▸ Exercise goal
Nothing may be left out or changed. Print every entry.

▸ Records shown

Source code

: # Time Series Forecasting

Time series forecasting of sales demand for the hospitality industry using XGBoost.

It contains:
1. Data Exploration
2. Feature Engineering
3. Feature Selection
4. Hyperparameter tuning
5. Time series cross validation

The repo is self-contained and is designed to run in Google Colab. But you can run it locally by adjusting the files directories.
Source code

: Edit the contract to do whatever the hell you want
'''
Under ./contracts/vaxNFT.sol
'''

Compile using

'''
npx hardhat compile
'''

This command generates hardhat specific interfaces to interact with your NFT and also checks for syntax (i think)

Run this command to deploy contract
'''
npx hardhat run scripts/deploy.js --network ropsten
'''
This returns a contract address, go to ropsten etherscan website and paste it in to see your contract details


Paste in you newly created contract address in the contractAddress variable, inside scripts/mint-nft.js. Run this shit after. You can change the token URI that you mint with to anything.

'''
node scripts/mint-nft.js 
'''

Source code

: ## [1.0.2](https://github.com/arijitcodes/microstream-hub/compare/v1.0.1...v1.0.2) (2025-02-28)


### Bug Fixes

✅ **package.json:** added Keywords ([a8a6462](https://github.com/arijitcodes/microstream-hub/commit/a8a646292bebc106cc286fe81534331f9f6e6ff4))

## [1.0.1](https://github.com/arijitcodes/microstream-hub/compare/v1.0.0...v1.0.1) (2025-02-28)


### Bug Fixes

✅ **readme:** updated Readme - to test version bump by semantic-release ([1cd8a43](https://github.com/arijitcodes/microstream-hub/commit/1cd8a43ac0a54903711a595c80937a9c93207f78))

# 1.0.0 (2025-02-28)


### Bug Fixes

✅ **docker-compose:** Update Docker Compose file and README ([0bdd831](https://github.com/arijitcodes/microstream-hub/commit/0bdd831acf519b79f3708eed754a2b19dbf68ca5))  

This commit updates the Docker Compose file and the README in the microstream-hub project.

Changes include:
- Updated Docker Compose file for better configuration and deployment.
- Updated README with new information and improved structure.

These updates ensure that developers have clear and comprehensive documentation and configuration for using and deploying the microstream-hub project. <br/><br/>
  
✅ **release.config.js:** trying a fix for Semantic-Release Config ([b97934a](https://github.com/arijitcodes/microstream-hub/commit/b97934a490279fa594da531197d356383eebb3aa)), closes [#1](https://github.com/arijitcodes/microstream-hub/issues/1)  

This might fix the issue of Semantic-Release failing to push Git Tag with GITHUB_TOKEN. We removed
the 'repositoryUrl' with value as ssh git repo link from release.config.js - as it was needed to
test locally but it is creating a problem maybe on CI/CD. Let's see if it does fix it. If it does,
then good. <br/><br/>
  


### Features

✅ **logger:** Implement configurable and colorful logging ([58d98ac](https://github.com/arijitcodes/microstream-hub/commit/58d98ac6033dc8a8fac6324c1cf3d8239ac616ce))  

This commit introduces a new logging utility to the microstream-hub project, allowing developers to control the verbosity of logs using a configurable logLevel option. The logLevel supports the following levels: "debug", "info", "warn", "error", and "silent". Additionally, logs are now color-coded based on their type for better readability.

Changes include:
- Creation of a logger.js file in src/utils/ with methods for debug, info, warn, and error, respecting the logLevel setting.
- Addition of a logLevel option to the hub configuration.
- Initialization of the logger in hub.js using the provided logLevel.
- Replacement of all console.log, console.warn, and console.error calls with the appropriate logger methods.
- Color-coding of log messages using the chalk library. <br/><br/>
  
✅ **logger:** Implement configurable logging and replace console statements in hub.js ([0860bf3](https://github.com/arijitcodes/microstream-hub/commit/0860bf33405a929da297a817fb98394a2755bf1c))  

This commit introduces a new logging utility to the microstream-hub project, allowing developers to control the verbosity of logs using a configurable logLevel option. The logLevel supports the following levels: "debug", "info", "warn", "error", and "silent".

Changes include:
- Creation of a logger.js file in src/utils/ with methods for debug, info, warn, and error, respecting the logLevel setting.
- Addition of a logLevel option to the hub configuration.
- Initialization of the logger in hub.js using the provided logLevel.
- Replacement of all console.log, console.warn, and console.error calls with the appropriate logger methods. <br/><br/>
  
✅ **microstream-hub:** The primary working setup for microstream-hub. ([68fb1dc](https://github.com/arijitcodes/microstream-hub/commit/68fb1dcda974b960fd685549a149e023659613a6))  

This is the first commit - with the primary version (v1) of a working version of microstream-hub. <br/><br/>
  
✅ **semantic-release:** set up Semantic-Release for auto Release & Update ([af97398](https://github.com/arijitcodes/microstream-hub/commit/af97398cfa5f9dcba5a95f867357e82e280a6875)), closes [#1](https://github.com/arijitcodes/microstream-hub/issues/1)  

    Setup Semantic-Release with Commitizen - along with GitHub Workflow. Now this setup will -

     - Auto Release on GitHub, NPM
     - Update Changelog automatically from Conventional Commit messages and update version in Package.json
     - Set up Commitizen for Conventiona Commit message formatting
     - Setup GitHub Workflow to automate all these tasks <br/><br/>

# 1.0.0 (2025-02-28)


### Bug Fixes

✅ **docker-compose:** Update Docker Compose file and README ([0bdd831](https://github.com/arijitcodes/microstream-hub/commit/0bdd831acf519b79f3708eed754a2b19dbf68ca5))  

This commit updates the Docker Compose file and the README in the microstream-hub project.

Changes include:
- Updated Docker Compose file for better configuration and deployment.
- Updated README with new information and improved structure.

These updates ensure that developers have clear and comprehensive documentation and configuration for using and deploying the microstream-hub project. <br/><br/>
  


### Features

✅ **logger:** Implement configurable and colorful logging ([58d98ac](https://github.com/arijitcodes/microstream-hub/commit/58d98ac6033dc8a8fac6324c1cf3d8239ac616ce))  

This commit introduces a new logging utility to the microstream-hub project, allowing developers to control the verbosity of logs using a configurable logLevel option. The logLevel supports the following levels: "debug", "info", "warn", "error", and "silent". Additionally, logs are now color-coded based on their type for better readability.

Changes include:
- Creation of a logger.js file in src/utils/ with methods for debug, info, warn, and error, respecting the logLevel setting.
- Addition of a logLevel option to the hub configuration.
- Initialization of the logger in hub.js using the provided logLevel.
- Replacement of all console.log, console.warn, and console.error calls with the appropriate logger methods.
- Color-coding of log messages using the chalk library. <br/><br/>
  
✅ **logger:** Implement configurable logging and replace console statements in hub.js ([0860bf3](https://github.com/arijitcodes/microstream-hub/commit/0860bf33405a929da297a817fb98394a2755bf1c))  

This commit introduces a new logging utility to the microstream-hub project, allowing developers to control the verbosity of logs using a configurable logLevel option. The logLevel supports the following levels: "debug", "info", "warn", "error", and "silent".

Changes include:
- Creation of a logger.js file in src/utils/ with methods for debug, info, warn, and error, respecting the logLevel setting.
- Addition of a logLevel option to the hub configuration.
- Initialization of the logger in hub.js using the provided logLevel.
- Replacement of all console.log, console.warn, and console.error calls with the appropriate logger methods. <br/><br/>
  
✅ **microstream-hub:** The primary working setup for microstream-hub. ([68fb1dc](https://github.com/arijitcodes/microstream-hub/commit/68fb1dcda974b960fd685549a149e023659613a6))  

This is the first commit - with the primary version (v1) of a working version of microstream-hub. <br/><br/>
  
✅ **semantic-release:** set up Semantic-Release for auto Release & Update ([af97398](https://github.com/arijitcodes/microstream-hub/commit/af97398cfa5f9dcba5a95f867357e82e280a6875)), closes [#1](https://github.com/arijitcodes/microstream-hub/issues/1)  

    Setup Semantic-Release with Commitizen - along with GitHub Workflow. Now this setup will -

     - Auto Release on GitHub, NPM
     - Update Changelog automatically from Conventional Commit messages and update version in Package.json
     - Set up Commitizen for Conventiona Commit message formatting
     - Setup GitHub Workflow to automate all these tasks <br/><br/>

▸ Solution to the problem
Source code

: # Time Series Forecasting

Time series forecasting of sales demand for the hospitality industry using XGBoost.

It contains:
1. Data Exploration
2. Feature Engineering
3. Feature Selection
4. Hyperparameter tuning
5. Time series cross validation

The repo is self-contained and is designed to run in Google Colab. But you can run it locally by adjusting the files directories.
Source code

: Edit the contract to do whatever the hell you want
'''
Under ./contracts/vaxNFT.sol
'''

Compile using

'''
npx hardhat compile
'''

This command generates hardhat specific interfaces to interact with your NFT and also checks for syntax (i think)

Run this command to deploy contract
'''
npx hardhat run scripts/deploy.js --network ropsten
'''
This returns a contract address, go to ropsten etherscan website and paste it in to see your contract details


Paste in you newly created contract address in the contractAddress variable, inside scripts/mint-nft.js. Run this shit after. You can change the token URI that you mint with to anything.

'''
node scripts/mint-nft.js 
'''

Source code

: ## [1.0.2](https://github.com/arijitcodes/microstream-hub/compare/v1.0.1...v1.0.2) (2025-02-28)


### Bug Fixes

✅ **package.json:** added Keywords ([a8a6462](https://github.com/arijitcodes/microstream-hub/commit/a8a646292bebc106cc286fe81534331f9f6e6ff4))

## [1.0.1](https://github.com/arijitcodes/microstream-hub/compare/v1.0.0...v1.0.1) (2025-02-28)


### Bug Fixes

✅ **readme:** updated Readme - to test version bump by semantic-release ([1cd8a43](https://github.com/arijitcodes/microstream-hub/commit/1cd8a43ac0a54903711a595c80937a9c93207f78))

# 1.0.0 (2025-02-28)


### Bug Fixes

✅ **docker-compose:** Update Docker Compose file and README ([0bdd831](https://github.com/arijitcodes/microstream-hub/commit/0bdd831acf519b79f3708eed754a2b19dbf68ca5))  

This commit updates the Docker Compose file and the README in the microstream-hub project.

Changes include:
- Updated Docker Compose file for better configuration and deployment.
- Updated README with new information and improved structure.

These updates ensure that developers have clear and comprehensive documentation and configuration for using and deploying the microstream-hub project. <br/><br/>
  
✅ **release.config.js:** trying a fix for Semantic-Release Config ([b97934a](https://github.com/arijitcodes/microstream-hub/commit/b97934a490279fa594da531197d356383eebb3aa)), closes [#1](https://github.com/arijitcodes/microstream-hub/issues/1)  

This might fix the issue of Semantic-Release failing to push Git Tag with GITHUB_TOKEN. We removed
the 'repositoryUrl' with value as ssh git repo link from release.config.js - as it was needed to
test locally but it is creating a problem maybe on CI/CD. Let's see if it does fix it. If it does,
then good. <br/><br/>
  


### Features

✅ **logger:** Implement configurable and colorful logging ([58d98ac](https://github.com/arijitcodes/microstream-hub/commit/58d98ac6033dc8a8fac6324c1cf3d8239ac616ce))  

This commit introduces a new logging utility to the microstream-hub project, allowing developers to control the verbosity of logs using a configurable logLevel option. The logLevel supports the following levels: "debug", "info", "warn", "error", and "silent". Additionally, logs are now color-coded based on their type for better readability.

Changes include:
- Creation of a logger.js file in src/utils/ with methods for debug, info, warn, and error, respecting the logLevel setting.
- Addition of a logLevel option to the hub configuration.
- Initialization of the logger in hub.js using the provided logLevel.
- Replacement of all console.log, console.warn, and console.error calls with the appropriate logger methods.
- Color-coding of log messages using the chalk library. <br/><br/>
  
✅ **logger:** Implement configurable logging and replace console statements in hub.js ([0860bf3](https://github.com/arijitcodes/microstream-hub/commit/0860bf33405a929da297a817fb98394a2755bf1c))  

This commit introduces a new logging utility to the microstream-hub project, allowing developers to control the verbosity of logs using a configurable logLevel option. The logLevel supports the following levels: "debug", "info", "warn", "error", and "silent".

Changes include:
- Creation of a logger.js file in src/utils/ with methods for debug, info, warn, and error, respecting the logLevel setting.
- Addition of a logLevel option to the hub configuration.
- Initialization of the logger in hub.js using the provided logLevel.
- Replacement of all console.log, console.warn, and console.error calls with the appropriate logger methods. <br/><br/>
  
✅ **microstream-hub:** The primary working setup for microstream-hub. ([68fb1dc](https://github.com/arijitcodes/microstream-hub/commit/68fb1dcda974b960fd685549a149e023659613a6))  

This is the first commit - with the primary version (v1) of a working version of microstream-hub. <br/><br/>
  
✅ **semantic-release:** set up Semantic-Release for auto Release & Update ([af97398](https://github.com/arijitcodes/microstream-hub/commit/af97398cfa5f9dcba5a95f867357e82e280a6875)), closes [#1](https://github.com/arijitcodes/microstream-hub/issues/1)  

    Setup Semantic-Release with Commitizen - along with GitHub Workflow. Now this setup will -

     - Auto Release on GitHub, NPM
     - Update Changelog automatically from Conventional Commit messages and update version in Package.json
     - Set up Commitizen for Conventiona Commit message formatting
     - Setup GitHub Workflow to automate all these tasks <br/><br/>

# 1.0.0 (2025-02-28)


### Bug Fixes

✅ **docker-compose:** Update Docker Compose file and README ([0bdd831](https://github.com/arijitcodes/microstream-hub/commit/0bdd831acf519b79f3708eed754a2b19dbf68ca5))  

This commit updates the Docker Compose file and the README in the microstream-hub project.

Changes include:
- Updated Docker Compose file for better configuration and deployment.
- Updated README with new information and improved structure.

These updates ensure that developers have clear and comprehensive documentation and configuration for using and deploying the microstream-hub project. <br/><br/>
  


### Features

✅ **logger:** Implement configurable and colorful logging ([58d98ac](https://github.com/arijitcodes/microstream-hub/commit/58d98ac6033dc8a8fac6324c1cf3d8239ac616ce))  

This commit introduces a new logging utility to the microstream-hub project, allowing developers to control the verbosity of logs using a configurable logLevel option. The logLevel supports the following levels: "debug", "info", "warn", "error", and "silent". Additionally, logs are now color-coded based on their type for better readability.

Changes include:
- Creation of a logger.js file in src/utils/ with methods for debug, info, warn, and error, respecting the logLevel setting.
- Addition of a logLevel option to the hub configuration.
- Initialization of the logger in hub.js using the provided logLevel.
- Replacement of all console.log, console.warn, and console.error calls with the appropriate logger methods.
- Color-coding of log messages using the chalk library. <br/><br/>
  
✅ **logger:** Implement configurable logging and replace console statements in hub.js ([0860bf3](https://github.com/arijitcodes/microstream-hub/commit/0860bf33405a929da297a817fb98394a2755bf1c))  

This commit introduces a new logging utility to the microstream-hub project, allowing developers to control the verbosity of logs using a configurable logLevel option. The logLevel supports the following levels: "debug", "info", "warn", "error", and "silent".

Changes include:
- Creation of a logger.js file in src/utils/ with methods for debug, info, warn, and error, respecting the logLevel setting.
- Addition of a logLevel option to the hub configuration.
- Initialization of the logger in hub.js using the provided logLevel.
- Replacement of all console.log, console.warn, and console.error calls with the appropriate logger methods. <br/><br/>
  
✅ **microstream-hub:** The primary working setup for microstream-hub. ([68fb1dc](https://github.com/arijitcodes/microstream-hub/commit/68fb1dcda974b960fd685549a149e023659613a6))  

This is the first commit - with the primary version (v1) of a working version of microstream-hub. <br/><br/>
  
✅ **semantic-release:** set up Semantic-Release for auto Release & Update ([af97398](https://github.com/arijitcodes/microstream-hub/commit/af97398cfa5f9dcba5a95f867357e82e280a6875)), closes [#1](https://github.com/arijitcodes/microstream-hub/issues/1)  

    Setup Semantic-Release with Commitizen - along with GitHub Workflow. Now this setup will -

     - Auto Release on GitHub, NPM
     - Update Changelog automatically from Conventional Commit messages and update version in Package.json
     - Set up Commitizen for Conventiona Commit message formatting
     - Setup GitHub Workflow to automate all these tasks <br/><br/>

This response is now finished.